### [Exercise instructions]
In the data below, work out how many lines include the string "Latin". Only the number should be given.
━━━━━ Record excerpts ━━━━━
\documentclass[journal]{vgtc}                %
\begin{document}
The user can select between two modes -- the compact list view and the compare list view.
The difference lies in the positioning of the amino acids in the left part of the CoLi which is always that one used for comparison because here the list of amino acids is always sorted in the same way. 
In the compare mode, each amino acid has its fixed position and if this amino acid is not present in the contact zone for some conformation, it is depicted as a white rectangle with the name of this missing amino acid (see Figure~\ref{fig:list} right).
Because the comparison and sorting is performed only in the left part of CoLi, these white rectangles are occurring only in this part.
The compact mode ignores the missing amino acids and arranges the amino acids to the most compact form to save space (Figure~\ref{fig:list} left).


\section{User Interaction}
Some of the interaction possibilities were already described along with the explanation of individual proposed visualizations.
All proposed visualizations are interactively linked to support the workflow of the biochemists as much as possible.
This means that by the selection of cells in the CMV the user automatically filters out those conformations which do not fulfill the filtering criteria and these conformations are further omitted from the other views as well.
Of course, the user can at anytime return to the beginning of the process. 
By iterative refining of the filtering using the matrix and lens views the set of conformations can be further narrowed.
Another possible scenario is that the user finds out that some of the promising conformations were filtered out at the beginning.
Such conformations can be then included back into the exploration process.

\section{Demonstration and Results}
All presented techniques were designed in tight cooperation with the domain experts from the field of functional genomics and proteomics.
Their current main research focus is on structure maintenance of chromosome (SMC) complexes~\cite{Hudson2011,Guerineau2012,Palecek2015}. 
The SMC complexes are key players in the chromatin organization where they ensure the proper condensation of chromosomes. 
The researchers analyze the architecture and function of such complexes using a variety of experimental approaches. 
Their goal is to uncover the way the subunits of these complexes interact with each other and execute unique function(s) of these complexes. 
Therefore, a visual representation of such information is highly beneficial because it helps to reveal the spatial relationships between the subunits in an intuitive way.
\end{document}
━━━━━
━━━━━ Record excerpts ━━━━━
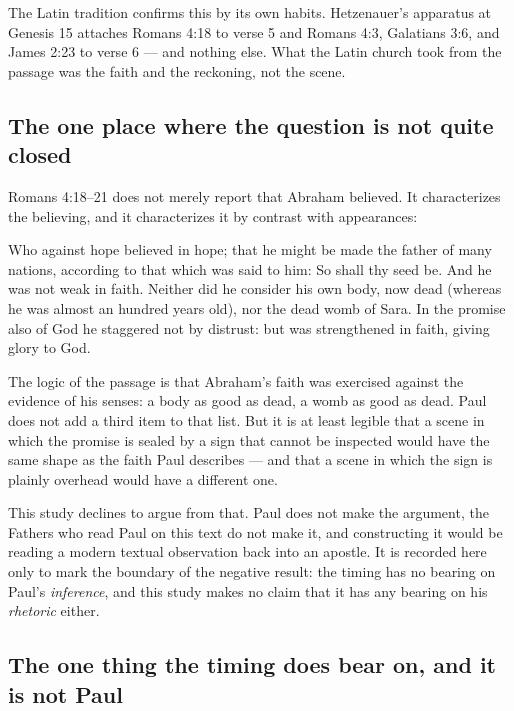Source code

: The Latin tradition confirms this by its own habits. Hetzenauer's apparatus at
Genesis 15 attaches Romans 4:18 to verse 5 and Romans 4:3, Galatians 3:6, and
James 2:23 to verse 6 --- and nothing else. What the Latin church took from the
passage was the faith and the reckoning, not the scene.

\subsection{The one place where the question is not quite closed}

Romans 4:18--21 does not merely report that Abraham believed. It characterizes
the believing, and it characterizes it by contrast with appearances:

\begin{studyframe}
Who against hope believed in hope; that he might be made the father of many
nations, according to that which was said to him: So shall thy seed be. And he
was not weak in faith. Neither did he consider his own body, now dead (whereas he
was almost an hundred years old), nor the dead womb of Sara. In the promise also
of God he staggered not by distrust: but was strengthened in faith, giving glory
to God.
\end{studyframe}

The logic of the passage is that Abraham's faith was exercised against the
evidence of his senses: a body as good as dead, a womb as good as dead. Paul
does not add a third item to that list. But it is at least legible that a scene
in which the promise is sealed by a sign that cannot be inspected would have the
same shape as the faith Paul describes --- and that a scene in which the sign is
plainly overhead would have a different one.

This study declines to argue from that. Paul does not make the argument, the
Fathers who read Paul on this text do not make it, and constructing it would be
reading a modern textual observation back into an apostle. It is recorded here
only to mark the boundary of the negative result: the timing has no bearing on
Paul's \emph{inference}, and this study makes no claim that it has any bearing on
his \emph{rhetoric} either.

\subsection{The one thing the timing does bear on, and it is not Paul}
━━━━━
### [Solved problem]
2